Asking only workman’s wages
I come looking for a job
But I get no offers,
Just a come-on from the whores on Seventh Avenue
I do declare, there were times when I was so lonesome
I took some comfort there
Lie la lie
Lie la lie lie lie la lie, lie la lie
– Simon and Garfunkel, The Boxer
Indulge me in this hypothetical situation. Someone you’ve never met before, with whom you have no prior relationship, comes up to you and says “Hi, I’m going to lie to you, and you should pay me for the privilege.” What would you do? What would you say?
I’m betting you’d put your hand on your wallet (in order to make sure it’s still there), and you’d tell them to take a hike.
That’s the same kind of squicky feeling I get the more I hear about the new Seth Godin book, All Marketers Are Liars. The most troubling quote I’ve seen so far from the book:
“Tell a story that is memorable and remarkable and worth listening to. Seduce your customers, because that’s exactly what they want you to do. That requires ruthless selectivity and creative storytelling—in other words, lying.”
I am continually stunned by this unbelievable disrespect for customers (who, by the way, Godin continues to refer to as consumers). Mindless automatons we must all be, interested only in entertainment, yearning for fanciful yarns that induce us to shell out cash. This assumes all customers are homogeneous with respect to a need and that a great “story” will be the trigger that induces them to buy. I just don’t think this is the situation.
Although Godin seems to find “case studies” (term used loosely) and has retrofit them to fit his needs, the trend is going the other way.
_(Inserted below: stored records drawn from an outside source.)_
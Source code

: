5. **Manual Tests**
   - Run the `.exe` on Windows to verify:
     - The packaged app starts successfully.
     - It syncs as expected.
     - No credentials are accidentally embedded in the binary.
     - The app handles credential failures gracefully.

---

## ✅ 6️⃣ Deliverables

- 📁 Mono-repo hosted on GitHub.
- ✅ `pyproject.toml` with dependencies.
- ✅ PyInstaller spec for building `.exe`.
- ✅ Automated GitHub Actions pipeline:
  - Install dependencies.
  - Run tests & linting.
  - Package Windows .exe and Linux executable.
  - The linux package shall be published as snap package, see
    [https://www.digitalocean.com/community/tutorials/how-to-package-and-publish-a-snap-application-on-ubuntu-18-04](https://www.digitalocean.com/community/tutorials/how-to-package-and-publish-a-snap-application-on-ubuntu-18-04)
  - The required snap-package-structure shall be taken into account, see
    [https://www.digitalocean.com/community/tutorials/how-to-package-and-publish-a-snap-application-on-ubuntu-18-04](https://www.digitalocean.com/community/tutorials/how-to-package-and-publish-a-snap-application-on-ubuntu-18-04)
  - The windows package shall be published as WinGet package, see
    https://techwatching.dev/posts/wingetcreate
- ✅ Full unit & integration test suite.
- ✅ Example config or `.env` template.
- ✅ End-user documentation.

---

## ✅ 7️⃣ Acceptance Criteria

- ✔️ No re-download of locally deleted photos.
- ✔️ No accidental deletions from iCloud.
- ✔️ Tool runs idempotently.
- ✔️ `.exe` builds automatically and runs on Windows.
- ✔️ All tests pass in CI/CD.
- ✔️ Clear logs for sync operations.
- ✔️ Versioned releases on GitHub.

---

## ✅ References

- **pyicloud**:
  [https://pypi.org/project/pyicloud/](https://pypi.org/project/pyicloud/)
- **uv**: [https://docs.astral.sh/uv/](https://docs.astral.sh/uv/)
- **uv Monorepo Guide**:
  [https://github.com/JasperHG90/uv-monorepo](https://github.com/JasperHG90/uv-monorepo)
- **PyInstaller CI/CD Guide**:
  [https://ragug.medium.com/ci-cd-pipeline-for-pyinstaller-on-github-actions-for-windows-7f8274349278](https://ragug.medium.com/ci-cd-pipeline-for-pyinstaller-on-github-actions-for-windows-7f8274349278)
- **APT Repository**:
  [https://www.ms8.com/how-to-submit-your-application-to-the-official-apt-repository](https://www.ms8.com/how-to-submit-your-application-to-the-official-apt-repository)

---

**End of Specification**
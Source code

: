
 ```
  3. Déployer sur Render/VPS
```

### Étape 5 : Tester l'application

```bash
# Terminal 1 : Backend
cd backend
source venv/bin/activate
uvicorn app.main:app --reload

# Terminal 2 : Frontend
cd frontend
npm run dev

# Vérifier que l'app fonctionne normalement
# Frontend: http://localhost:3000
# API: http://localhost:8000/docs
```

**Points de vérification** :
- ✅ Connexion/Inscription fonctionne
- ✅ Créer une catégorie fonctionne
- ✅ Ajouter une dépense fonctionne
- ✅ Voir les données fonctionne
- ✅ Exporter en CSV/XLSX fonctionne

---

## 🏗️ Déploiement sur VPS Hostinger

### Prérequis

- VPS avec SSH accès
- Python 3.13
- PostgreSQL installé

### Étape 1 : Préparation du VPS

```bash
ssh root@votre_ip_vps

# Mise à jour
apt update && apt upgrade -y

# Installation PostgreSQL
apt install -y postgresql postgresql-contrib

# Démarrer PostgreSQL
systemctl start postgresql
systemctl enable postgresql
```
Away from homogeneity. Out into the long tail. The trend is toward uniqueness and connections and relationships. It’s not about finding the best common self-deception that consumers (errg, I get the willies just typing that word) have, and trying to mimic it.
Good customers, thinking customers, create their own connections, and their own histories. Customers engaged in a community create their own stories, based on shared experiences.
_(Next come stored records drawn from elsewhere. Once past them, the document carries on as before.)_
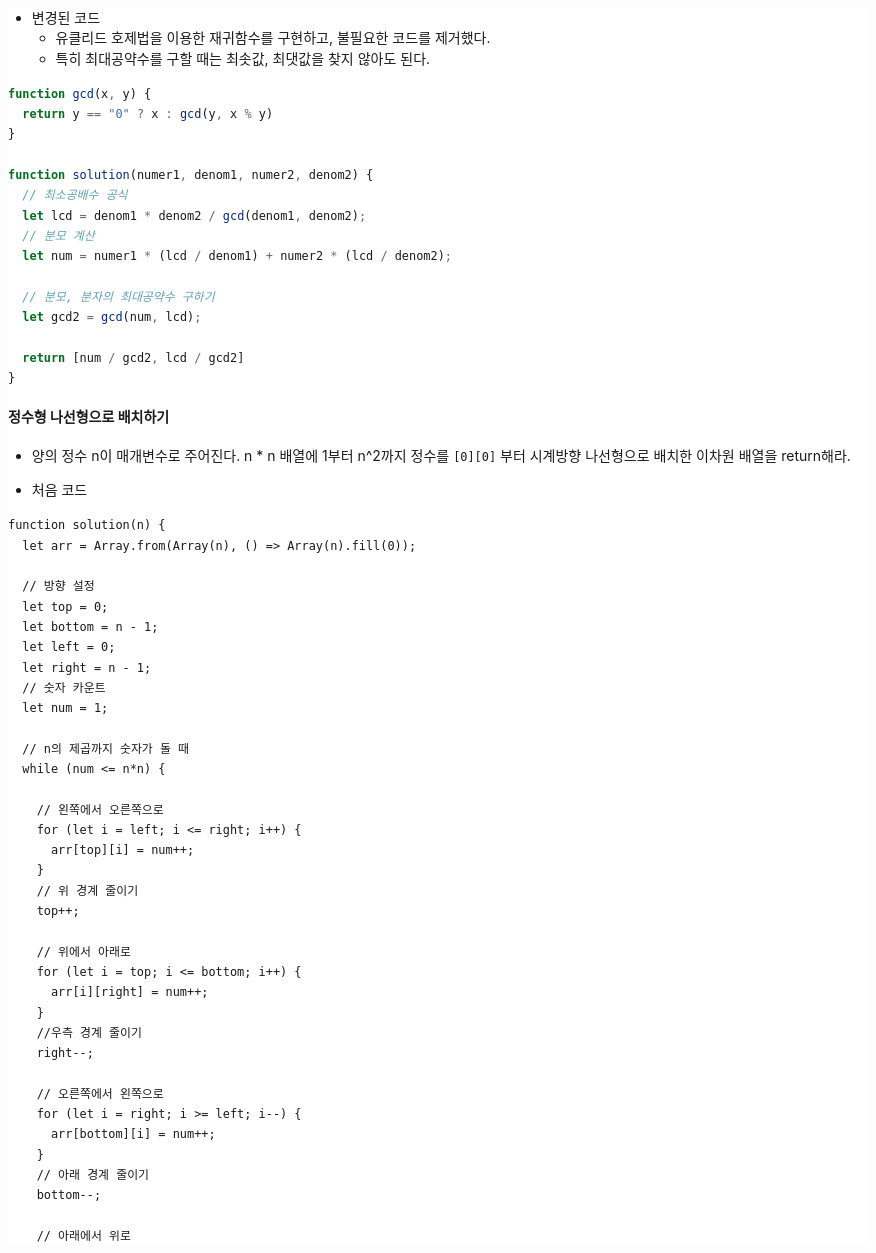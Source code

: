 - 변경된 코드
  - 유클리드 호제법을 이용한 재귀함수를 구현하고, 불필요한 코드를 제거했다.
  - 특히 최대공약수를 구할 때는 최솟값, 최댓값을 찾지 않아도 된다.

```js
function gcd(x, y) {
  return y == "0" ? x : gcd(y, x % y)
}

function solution(numer1, denom1, numer2, denom2) {
  // 최소공배수 공식
  let lcd = denom1 * denom2 / gcd(denom1, denom2);
  // 분모 계산
  let num = numer1 * (lcd / denom1) + numer2 * (lcd / denom2);
  
  // 분모, 분자의 최대공약수 구하기
  let gcd2 = gcd(num, lcd);
  
  return [num / gcd2, lcd / gcd2]
}
```



#### 정수형 나선형으로 배치하기

- 양의 정수 n이 매개변수로 주어진다. n * n 배열에 1부터 n^2까지 정수를 `[0][0]` 부터 시계방향 나선형으로 배치한 이차원 배열을 return해라.

- 처음 코드

```react
function solution(n) {
  let arr = Array.from(Array(n), () => Array(n).fill(0));
  
  // 방향 설정
  let top = 0;
  let bottom = n - 1;
  let left = 0;
  let right = n - 1;
  // 숫자 카운트
  let num = 1;
  
  // n의 제곱까지 숫자가 돌 때
  while (num <= n*n) {
    
    // 왼쪽에서 오른쪽으로 
    for (let i = left; i <= right; i++) {
      arr[top][i] = num++;
    }
    // 위 경계 줄이기
    top++;
    
    // 위에서 아래로
    for (let i = top; i <= bottom; i++) {
      arr[i][right] = num++;
    }
    //우측 경계 줄이기
    right--;
    
    // 오른쪽에서 왼쪽으로
    for (let i = right; i >= left; i--) {
      arr[bottom][i] = num++;
    }
    // 아래 경계 줄이기
    bottom--;
    
    // 아래에서 위로
```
Say you do follow the “liars” advice, and create a great story to catch a market. When that “story” changes to catch the next fad (as it must), what happens to the customer who bought into the original façade? What is your response? “Screw ’em, time to ship more product, time to come up with a new story and catch the next big thing.” How will that customer feel when the façade is pulled back, when he or she gets to roll around to the back of the lot, and sees that the town was two-dimensional? How long will that relationship last?
I guess I’m not the only one who has a dissenting opinion on this, um, story. Publisher’s Weekly had this to say:
“Readers will likely find the book’s practical advice as rudderless as its ethical principles.”
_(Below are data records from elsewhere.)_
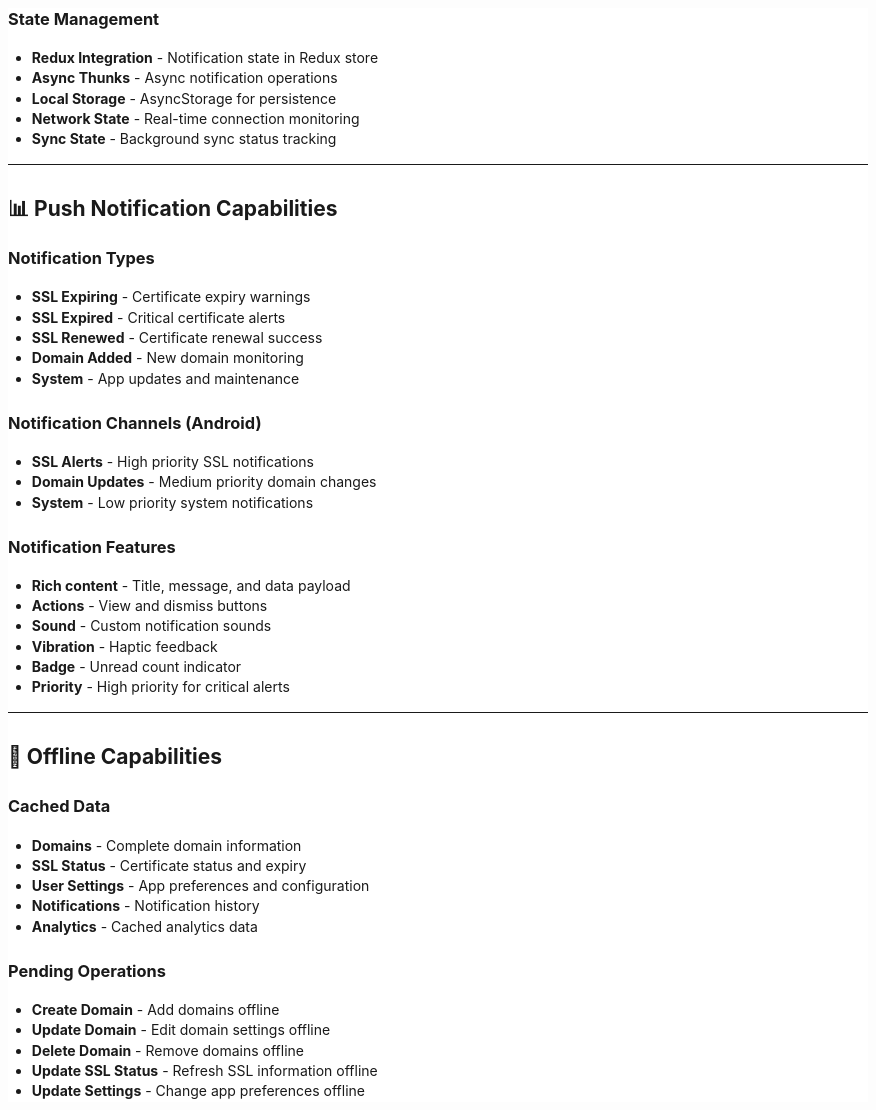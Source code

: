 ### State Management
- **Redux Integration** - Notification state in Redux store
- **Async Thunks** - Async notification operations
- **Local Storage** - AsyncStorage for persistence
- **Network State** - Real-time connection monitoring
- **Sync State** - Background sync status tracking

---

## 📊 Push Notification Capabilities

### Notification Types
- **SSL Expiring** - Certificate expiry warnings
- **SSL Expired** - Critical certificate alerts
- **SSL Renewed** - Certificate renewal success
- **Domain Added** - New domain monitoring
- **System** - App updates and maintenance

### Notification Channels (Android)
- **SSL Alerts** - High priority SSL notifications
- **Domain Updates** - Medium priority domain changes
- **System** - Low priority system notifications

### Notification Features
- **Rich content** - Title, message, and data payload
- **Actions** - View and dismiss buttons
- **Sound** - Custom notification sounds
- **Vibration** - Haptic feedback
- **Badge** - Unread count indicator
- **Priority** - High priority for critical alerts

---

## 🔄 Offline Capabilities

### Cached Data
- **Domains** - Complete domain information
- **SSL Status** - Certificate status and expiry
- **User Settings** - App preferences and configuration
- **Notifications** - Notification history
- **Analytics** - Cached analytics data

### Pending Operations
- **Create Domain** - Add domains offline
- **Update Domain** - Edit domain settings offline
- **Delete Domain** - Remove domains offline
- **Update SSL Status** - Refresh SSL information offline
- **Update Settings** - Change app preferences offline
In the “liars” world, how do you measure success? The “liars” approach forces one to measure success from the seller’s point of view. For focusing on the customer’s actual results immediately breaks the illusion.
Others talking:
Tom Guarriello: “But, am I the only one who thinks that this “lying” business muddies more than it clarifies?”
Johnnie Moore: “An awful lot of storytelling is done after the event. Stories rationalise action.”
Peter Caputa: “…the Marketing Messiah for scribbling oft-borrowed common sense marketing lessons down in story form.”
Ed Brenegar: “So, what then is at the crux of this interaction? It is the relationship between two people. Or one person and a lot of individuals collectively. We are not telling stories in the aether. We are telling them in a specific social, physical, relational, personal context.”